• **RECORDS TO PROCESS**:

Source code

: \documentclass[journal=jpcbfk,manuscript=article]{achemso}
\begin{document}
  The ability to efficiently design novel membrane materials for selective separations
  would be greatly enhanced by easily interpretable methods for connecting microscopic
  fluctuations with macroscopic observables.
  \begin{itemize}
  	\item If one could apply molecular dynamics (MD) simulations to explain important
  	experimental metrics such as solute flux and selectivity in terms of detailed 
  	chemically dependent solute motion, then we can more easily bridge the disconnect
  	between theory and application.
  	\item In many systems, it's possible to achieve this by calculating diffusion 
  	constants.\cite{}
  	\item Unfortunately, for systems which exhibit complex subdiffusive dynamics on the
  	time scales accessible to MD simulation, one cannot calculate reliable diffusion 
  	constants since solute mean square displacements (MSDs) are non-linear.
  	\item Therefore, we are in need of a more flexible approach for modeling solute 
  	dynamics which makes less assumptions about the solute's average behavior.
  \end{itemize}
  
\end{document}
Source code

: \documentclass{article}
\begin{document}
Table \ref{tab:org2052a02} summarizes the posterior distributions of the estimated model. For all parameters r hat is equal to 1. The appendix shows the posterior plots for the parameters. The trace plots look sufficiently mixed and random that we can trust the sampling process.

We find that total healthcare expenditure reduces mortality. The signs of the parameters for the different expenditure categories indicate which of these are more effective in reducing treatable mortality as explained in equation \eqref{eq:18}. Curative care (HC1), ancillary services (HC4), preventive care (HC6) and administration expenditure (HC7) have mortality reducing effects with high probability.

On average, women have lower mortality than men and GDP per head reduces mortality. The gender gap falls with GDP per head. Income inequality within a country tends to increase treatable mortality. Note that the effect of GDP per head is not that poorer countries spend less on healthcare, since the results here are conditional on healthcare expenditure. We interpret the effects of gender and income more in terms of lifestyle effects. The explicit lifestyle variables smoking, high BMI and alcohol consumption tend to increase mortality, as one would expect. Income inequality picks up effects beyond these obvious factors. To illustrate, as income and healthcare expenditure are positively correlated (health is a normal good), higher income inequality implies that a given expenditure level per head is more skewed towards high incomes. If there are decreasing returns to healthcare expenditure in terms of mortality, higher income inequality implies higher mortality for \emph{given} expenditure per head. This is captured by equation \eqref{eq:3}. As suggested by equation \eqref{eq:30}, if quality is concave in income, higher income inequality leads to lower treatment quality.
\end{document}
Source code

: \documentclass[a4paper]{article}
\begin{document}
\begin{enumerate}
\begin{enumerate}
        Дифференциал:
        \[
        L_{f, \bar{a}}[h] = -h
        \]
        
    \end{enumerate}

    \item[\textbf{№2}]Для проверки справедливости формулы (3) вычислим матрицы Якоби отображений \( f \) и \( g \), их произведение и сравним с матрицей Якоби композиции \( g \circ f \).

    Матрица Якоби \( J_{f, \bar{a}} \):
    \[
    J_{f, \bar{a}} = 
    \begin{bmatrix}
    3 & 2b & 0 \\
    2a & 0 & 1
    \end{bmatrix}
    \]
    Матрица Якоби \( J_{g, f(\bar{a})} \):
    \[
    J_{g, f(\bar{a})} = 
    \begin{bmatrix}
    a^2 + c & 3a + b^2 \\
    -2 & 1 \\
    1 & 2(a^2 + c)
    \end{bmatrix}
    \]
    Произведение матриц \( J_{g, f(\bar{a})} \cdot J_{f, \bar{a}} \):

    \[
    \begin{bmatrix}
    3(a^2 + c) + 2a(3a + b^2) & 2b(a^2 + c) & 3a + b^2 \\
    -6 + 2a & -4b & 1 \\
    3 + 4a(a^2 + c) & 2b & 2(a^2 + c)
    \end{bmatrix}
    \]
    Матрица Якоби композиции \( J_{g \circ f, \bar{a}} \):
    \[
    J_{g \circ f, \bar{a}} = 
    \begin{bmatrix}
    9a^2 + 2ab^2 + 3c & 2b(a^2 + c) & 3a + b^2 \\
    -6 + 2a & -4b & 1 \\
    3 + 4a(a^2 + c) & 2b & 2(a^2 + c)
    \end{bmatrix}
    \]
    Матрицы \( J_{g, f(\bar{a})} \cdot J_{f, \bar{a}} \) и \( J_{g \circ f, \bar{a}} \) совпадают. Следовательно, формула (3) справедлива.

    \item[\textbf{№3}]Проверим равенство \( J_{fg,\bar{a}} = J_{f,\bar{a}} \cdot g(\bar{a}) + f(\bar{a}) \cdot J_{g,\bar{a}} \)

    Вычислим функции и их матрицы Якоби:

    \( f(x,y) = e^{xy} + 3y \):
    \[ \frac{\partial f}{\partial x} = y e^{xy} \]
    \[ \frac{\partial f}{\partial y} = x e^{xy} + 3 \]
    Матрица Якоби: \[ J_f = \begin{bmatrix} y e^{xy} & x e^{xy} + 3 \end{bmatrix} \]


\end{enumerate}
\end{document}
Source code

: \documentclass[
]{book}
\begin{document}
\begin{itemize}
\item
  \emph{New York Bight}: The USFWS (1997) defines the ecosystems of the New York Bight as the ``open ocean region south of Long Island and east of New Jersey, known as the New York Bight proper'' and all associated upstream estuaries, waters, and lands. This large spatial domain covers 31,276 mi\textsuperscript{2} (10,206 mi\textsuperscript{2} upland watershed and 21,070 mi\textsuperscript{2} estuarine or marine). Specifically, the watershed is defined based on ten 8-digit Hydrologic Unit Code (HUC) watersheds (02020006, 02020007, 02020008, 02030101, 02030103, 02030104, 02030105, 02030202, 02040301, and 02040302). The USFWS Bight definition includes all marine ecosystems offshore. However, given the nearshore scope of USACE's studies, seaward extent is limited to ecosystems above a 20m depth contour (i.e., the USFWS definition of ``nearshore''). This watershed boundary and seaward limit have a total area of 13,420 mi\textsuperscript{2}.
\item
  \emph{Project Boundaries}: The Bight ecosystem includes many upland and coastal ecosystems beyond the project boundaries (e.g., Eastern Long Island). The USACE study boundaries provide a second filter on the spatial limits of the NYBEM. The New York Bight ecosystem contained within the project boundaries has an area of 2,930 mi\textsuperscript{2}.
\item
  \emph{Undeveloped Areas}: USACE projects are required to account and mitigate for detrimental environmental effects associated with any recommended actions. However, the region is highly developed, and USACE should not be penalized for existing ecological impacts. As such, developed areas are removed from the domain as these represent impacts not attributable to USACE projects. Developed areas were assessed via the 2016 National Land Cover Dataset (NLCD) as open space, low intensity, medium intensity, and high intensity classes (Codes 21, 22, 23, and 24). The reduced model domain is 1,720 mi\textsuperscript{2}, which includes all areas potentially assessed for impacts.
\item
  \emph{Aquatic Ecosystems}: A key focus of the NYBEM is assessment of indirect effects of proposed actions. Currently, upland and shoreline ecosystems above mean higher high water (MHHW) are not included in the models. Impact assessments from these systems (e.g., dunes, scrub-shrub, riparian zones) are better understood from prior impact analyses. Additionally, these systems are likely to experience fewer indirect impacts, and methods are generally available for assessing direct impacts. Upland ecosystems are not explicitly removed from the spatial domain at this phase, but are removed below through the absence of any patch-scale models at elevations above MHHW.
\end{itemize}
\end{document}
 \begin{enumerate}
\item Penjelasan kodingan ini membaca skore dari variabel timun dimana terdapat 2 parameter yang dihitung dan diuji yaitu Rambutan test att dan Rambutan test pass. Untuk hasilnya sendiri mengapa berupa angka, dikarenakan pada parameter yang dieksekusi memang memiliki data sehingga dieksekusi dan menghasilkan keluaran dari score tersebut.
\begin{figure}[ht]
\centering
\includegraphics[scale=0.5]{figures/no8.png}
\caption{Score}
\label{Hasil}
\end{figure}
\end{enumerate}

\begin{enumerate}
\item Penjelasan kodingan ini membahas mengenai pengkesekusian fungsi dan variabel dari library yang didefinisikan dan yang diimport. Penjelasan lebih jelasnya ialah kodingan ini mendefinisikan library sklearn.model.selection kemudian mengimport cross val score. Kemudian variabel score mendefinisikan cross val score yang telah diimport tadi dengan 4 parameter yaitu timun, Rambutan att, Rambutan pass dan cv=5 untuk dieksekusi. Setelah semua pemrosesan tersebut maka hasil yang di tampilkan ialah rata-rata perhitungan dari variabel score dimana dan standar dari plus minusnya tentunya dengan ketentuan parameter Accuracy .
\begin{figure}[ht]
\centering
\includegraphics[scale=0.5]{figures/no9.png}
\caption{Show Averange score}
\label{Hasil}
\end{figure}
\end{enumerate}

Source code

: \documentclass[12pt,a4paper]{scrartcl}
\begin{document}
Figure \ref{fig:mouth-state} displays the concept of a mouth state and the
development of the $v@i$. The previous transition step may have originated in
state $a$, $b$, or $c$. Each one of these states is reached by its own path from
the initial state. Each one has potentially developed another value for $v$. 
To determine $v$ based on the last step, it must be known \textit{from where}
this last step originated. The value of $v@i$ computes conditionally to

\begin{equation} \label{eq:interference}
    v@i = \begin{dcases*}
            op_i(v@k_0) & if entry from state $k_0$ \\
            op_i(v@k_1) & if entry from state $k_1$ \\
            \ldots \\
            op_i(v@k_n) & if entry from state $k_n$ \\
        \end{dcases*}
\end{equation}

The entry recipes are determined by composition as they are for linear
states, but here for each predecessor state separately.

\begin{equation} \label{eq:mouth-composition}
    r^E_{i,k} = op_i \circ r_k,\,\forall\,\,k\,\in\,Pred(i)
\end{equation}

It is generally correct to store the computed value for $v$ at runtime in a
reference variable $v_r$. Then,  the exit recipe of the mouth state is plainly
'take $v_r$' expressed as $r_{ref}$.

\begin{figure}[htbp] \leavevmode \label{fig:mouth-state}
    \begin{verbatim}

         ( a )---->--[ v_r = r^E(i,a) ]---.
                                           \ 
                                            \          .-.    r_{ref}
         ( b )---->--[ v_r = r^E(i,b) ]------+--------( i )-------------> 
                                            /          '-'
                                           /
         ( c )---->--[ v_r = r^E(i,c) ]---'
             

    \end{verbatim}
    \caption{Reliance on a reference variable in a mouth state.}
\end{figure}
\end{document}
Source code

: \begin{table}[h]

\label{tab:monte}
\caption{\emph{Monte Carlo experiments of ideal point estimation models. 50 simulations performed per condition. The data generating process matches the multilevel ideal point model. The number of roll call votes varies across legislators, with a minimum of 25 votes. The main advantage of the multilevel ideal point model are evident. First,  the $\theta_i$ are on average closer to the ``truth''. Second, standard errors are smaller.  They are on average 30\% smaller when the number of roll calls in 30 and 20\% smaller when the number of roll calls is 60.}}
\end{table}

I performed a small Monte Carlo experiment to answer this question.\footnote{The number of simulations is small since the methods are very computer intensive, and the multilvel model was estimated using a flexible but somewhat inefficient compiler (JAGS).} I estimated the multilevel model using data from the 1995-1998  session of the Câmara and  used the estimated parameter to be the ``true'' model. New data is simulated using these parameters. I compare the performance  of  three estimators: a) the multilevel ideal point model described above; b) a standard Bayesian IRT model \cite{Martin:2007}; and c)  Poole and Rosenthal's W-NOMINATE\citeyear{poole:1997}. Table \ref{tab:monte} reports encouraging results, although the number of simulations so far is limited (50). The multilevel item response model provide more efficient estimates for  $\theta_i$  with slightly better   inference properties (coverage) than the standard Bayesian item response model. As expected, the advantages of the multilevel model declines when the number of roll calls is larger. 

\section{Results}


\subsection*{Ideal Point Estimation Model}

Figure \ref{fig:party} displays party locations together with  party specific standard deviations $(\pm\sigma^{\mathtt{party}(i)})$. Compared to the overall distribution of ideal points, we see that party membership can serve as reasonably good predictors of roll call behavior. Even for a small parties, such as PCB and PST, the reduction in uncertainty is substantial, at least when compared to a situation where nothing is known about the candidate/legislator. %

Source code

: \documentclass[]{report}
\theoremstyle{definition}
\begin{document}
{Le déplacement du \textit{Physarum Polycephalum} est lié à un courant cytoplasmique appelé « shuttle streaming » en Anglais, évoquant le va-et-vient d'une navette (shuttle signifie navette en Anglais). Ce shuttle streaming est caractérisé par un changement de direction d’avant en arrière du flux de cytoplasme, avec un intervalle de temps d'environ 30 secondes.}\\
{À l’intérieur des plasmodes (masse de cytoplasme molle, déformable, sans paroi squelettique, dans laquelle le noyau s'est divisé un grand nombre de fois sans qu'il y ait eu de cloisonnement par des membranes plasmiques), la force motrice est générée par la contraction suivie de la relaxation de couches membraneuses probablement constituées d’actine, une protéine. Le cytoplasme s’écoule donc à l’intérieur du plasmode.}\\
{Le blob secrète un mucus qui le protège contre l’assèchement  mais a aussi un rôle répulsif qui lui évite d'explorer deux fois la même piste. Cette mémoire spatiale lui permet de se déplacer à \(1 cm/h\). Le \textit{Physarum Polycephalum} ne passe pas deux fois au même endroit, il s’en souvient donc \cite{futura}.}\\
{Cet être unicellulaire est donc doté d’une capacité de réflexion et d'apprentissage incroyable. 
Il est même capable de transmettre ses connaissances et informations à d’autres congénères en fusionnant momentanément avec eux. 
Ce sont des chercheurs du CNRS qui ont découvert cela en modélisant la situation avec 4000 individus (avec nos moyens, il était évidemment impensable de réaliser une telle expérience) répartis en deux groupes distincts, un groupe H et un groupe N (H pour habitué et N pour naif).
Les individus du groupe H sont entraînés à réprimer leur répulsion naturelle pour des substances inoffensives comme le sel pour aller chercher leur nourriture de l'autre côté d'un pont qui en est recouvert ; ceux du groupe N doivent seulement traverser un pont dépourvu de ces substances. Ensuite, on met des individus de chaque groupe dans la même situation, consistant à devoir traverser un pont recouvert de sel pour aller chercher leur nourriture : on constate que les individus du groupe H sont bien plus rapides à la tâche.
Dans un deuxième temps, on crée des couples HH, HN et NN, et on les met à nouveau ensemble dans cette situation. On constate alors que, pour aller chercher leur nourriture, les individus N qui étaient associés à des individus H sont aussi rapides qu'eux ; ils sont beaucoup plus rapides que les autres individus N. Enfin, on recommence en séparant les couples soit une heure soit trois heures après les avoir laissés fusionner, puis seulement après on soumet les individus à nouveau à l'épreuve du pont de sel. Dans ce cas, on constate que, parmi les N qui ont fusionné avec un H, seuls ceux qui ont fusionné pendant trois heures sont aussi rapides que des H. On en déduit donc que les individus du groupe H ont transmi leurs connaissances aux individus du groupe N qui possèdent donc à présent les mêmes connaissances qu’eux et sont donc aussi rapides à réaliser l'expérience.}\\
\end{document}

• **GOAL OF THE EXERCISE**: Work out how many lines in the records above contain the word "temps". State only that number.

• **ANSWER BOX**: 2